Der energiegeladene Trip, der nun folgt, nimmt die geschätzt etwas mehr als 100 Besucher mit auf eine anderthalb Stunden dauernde Werkschau, in der neben Songs des neuen Albums vor allem die jüngeren Werke Metronopolis und Flying To The Stars dominieren. Wir hören Gadfly, Sincerely Yours, das Joe Jackson-Cover One More Time, aber auch Beefheart von der Platte Poncho Express, bei dem mich die Stimme von Sänger Clemens, der vor allem über Augenkontakt und Mimik mit dem Publikum kommuniziert, ein bisschen an den großartigen Roger Chapman in Mike Oldfields Shadow On The Wall erinnert.
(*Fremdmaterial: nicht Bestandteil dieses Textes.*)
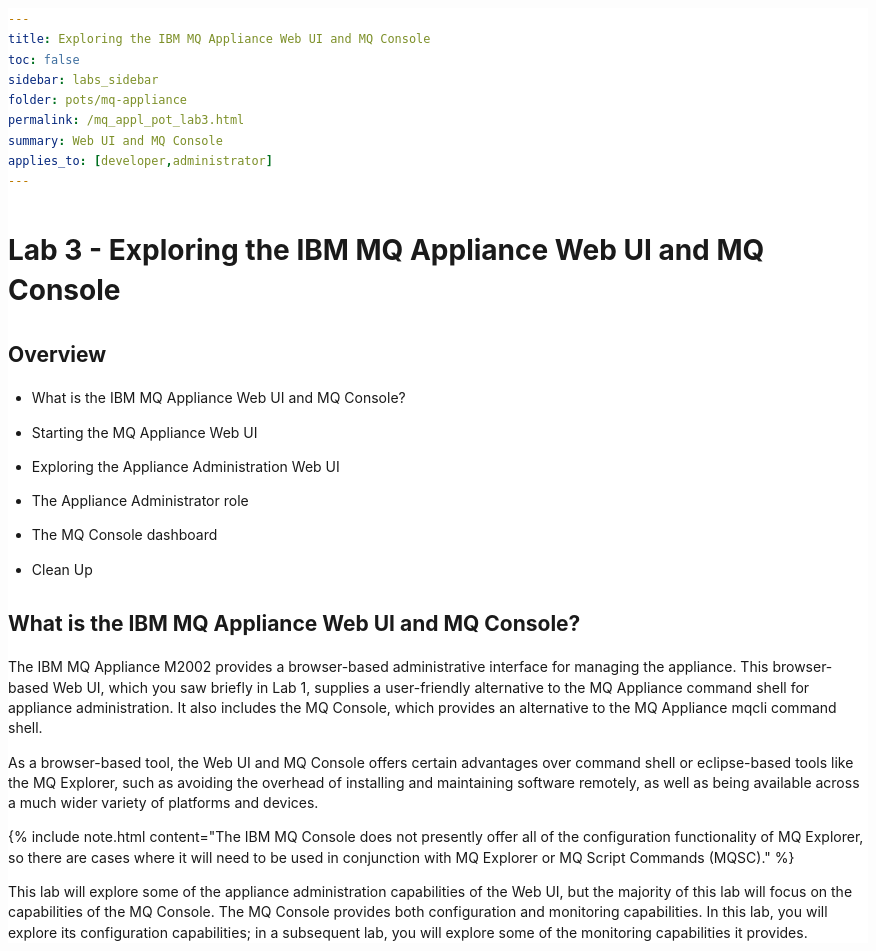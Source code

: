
 ```yaml
---
title: Exploring the IBM MQ Appliance Web UI and MQ Console
toc: false
sidebar: labs_sidebar
folder: pots/mq-appliance
permalink: /mq_appl_pot_lab3.html
summary: Web UI and MQ Console 
applies_to: [developer,administrator]
---
```


# Lab 3 - Exploring the IBM MQ Appliance Web UI and MQ Console

## Overview 


* What is the IBM MQ Appliance Web UI and MQ Console? 

* Starting the MQ Appliance Web UI

* Exploring the Appliance Administration Web UI

* The Appliance Administrator role

* The MQ Console dashboard

* Clean Up


## What is the IBM MQ Appliance Web UI and MQ Console?

The IBM MQ Appliance M2002 provides a browser-based administrative
interface for managing the appliance. This browser-based Web UI, which
you saw briefly in Lab 1, supplies a user-friendly alternative to the MQ
Appliance command shell for appliance administration. It also includes
the MQ Console, which provides an alternative to the MQ Appliance mqcli
command shell.

As a browser-based tool, the Web UI and MQ Console offers certain
advantages over command shell or eclipse-based tools like the MQ
Explorer, such as avoiding the overhead of installing and maintaining
software remotely, as well as being available across a much wider
variety of platforms and devices.
  
  {% include note.html content="The IBM MQ Console does not presently offer all of the configuration functionality of MQ Explorer, so there are cases where it will need to be used in conjunction with MQ Explorer or MQ Script Commands (MQSC)." %}
  
This lab will explore some of the appliance administration capabilities
of the Web UI, but the majority of this lab will focus on the
capabilities of the MQ Console. The MQ Console provides both
configuration and monitoring capabilities. In this lab, you will explore
its configuration capabilities; in a subsequent lab, you will explore
some of the monitoring capabilities it provides.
Coogans Bluff – 2024-München

Vergleiche und Referenzen, um den Sound der Band zu beschreiben, finden sich zuhauf, aber keiner davon wird der Vielfalt und dem Können in vollem Maße gerecht, schon gar nicht, um das unerschöpfliche Feuerwerk an Genres, Stimmungen und Sounds zu erfassen, dass uns um die Ohren gehauen wird. Posaune und Saxofon streuen immer wieder ihre ganz eigenen, betörenden Stimmen ein. Die Brüder an Gitarre und Schlagzeug variieren mühelos zwischen verträumt und entfesselt, was teilweise in ausufernd-ekstatische Instrumentaleskapaden und Soli gipfelt und gern auch mal so klingt, als hätten sich Queens Of The Stone Age heimlich in die Aufnahmen zu Miles Davis‘ Klassiker Sketches Of Spain geschummelt.

Ein vertrauter, süßlicher Duft erfüllt den Raum, und vor der Bühne wird wieder das Tanzbein geschwungen, mit geschlossenen Augen, ganz ergeben der Wirkung der Musik. Als Zugabe gibt es noch No Need (To Hurry Up), Hooray! und Soft Focus auf die Ohren. Danke an zwei tolle Bands und an das Feierwerk München für einen schönen Abend! Zum Glück beginnt das Wochenende erst gerade, die Diskografie von Coogans Bluff nachzuhören wird eine Weile dauern.